Western politicians, who are also Israel-supporters, prefer to be influenced by the Israel lobby rather than by rational arguments. In the United States, lobby groups such as AIPAC and Christians United for Israel spend hundreds of millions of dollars on election campaigns. In this clip you see John Hagee, American evangelical pastor and televangelist, founder of Christians United for Israel, known for his influential role in Christian Zionism and close ties to conservative U.S. politics.

Donald Trump alone received hundreds of million dollars from pro-Israel donors.

In his book “A Promised Land”, Barack Obama writes the following:

“By the time I took office, though, most congressional Republicans had abandoned any pretense of caring about what happened to the Palestinians. Indeed, a strong majority of white evangelicals—the GOP’s most reliable voting bloc—believed that the creation and gradual expansion of Israel fulfilled God’s promise to Abraham and heralded Christ’s eventual return. On the Democratic side, even stalwart progressives were loath to look less pro-Israel than Republicans, especially since many of them were Jewish themselves or represented sizable Jewish constituencies.

Also, members of both parties worried about crossing the American Israel Public Affairs Committee (AIPAC), a powerful bipartisan lobbying organization dedicated to ensuring unwavering U.S. support for Israel. AIPAC’s clout could be brought to bear on virtually every congressional district in the country, and just about every politician in Washington—including me—counted AIPAC members among their key supporters and donors. In the past, the organization had accommodated a spectrum of views on Middle East peace, insisting mainly that those seeking its endorsement support a continuation of U.S. aid to Israel and oppose efforts to isolate or condemn Israel via the U.N. and other international bodies. But as Israeli politics had moved to the right, so had AIPAC’s policy positions. Its staff and leaders increasingly argued that there should be “no daylight” between the U.S. and Israeli governments, even when Israel took actions that were contrary to U.S. policy. Those who criticized Israeli policy too loudly risked being tagged as “anti-Israel” (and possibly anti-Semitic) and confronted with a well-funded opponent in the next election.

I’d been on the receiving end of some of this during my presidential campaign, as Jewish supporters reported having to beat back assertions in their synagogues and on email chains that I was insufficiently supportive of—or even hostile toward—Israel. They attributed these whisper campaigns not to any particular position I’d taken (my backing of a two-state solution and opposition to Israeli settlements were identical to the positions of the other candidates) but rather to my expressions of concern for ordinary Palestinians; my friendships with certain critics of Israeli policy, including an activist and Middle East scholar named Rashid Khalidi.”
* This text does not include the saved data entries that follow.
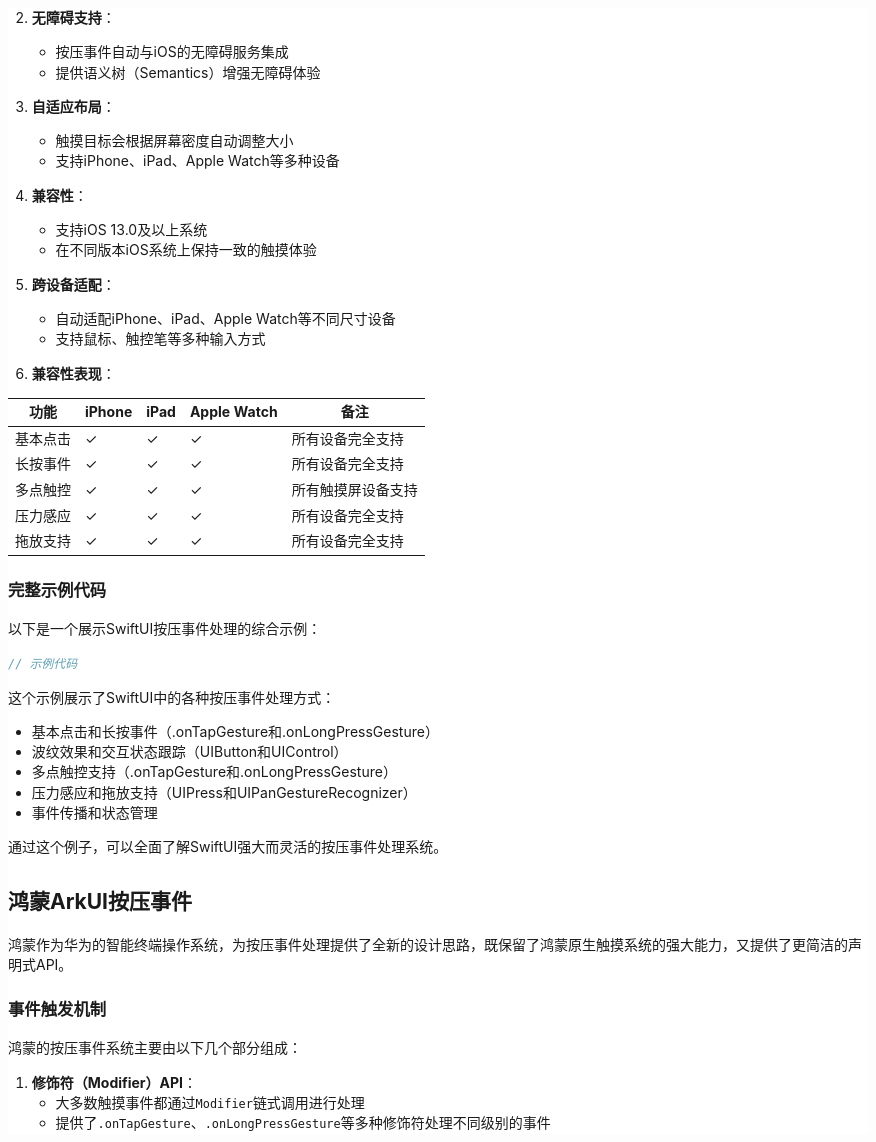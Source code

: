 2. **无障碍支持**：
   - 按压事件自动与iOS的无障碍服务集成
   - 提供语义树（Semantics）增强无障碍体验

3. **自适应布局**：
   - 触摸目标会根据屏幕密度自动调整大小
   - 支持iPhone、iPad、Apple Watch等多种设备

4. **兼容性**：
   - 支持iOS 13.0及以上系统
   - 在不同版本iOS系统上保持一致的触摸体验

5. **跨设备适配**：
   - 自动适配iPhone、iPad、Apple Watch等不同尺寸设备
   - 支持鼠标、触控笔等多种输入方式

6. **兼容性表现**：

| 功能 | iPhone | iPad | Apple Watch | 备注 |
|------|--------|------|-------------|------|
| 基本点击 | ✓ | ✓ | ✓ | 所有设备完全支持 |
| 长按事件 | ✓ | ✓ | ✓ | 所有设备完全支持 |
| 多点触控 | ✓ | ✓ | ✓ | 所有触摸屏设备支持 |
| 压力感应 | ✓ | ✓ | ✓ | 所有设备完全支持 |
| 拖放支持 | ✓ | ✓ | ✓ | 所有设备完全支持 |

### 完整示例代码

以下是一个展示SwiftUI按压事件处理的综合示例：

```swift
// 示例代码
```

这个示例展示了SwiftUI中的各种按压事件处理方式：
- 基本点击和长按事件（.onTapGesture和.onLongPressGesture）
- 波纹效果和交互状态跟踪（UIButton和UIControl）
- 多点触控支持（.onTapGesture和.onLongPressGesture）
- 压力感应和拖放支持（UIPress和UIPanGestureRecognizer）
- 事件传播和状态管理

通过这个例子，可以全面了解SwiftUI强大而灵活的按压事件处理系统。

## 鸿蒙ArkUI按压事件

鸿蒙作为华为的智能终端操作系统，为按压事件处理提供了全新的设计思路，既保留了鸿蒙原生触摸系统的强大能力，又提供了更简洁的声明式API。

### 事件触发机制

鸿蒙的按压事件系统主要由以下几个部分组成：

1. **修饰符（Modifier）API**：
   - 大多数触摸事件都通过`Modifier`链式调用进行处理
   - 提供了`.onTapGesture`、`.onLongPressGesture`等多种修饰符处理不同级别的事件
In the Netherlands, the VVD was influenced for years by CIDI (the Dutch equivalent of AIPAC). In 2010, Mark Rutte, the Dutch prime minster, spoke at a CIDI symposium about his “very good friend” John Manheim, who had long been active in both the VVD and the leadership of CIDI. Rutte described how a trip organized by Manheim had shaped his view of Israel. In “Een open zenuw” (“An Open Nerve”), Peter Malcontent writes that within the VVD nothing about the Israeli–Palestinian conflict was released without Manheim’s approval.

Since 1899, Palestine-supporters have tried to persuade Israel-supporters with rational arguments, without success. Israel-supporters prefer to use violence and Western political power to impose their will. In parliament they rely on lies and fallacies. Even in 2024, the largest party, the PVV, claimed that the Palestinian people do not exist, which is nonsense under international law.

Conclusion

Arguing with Israel-supporters is like dancing for rain: futile. What is the point of engaging with them if it leads nowhere? Anyone who claims that Palestine-supporters must talk to Israel-supporters should first demonstrate that Israel and its supporters are receptive to rational arguments.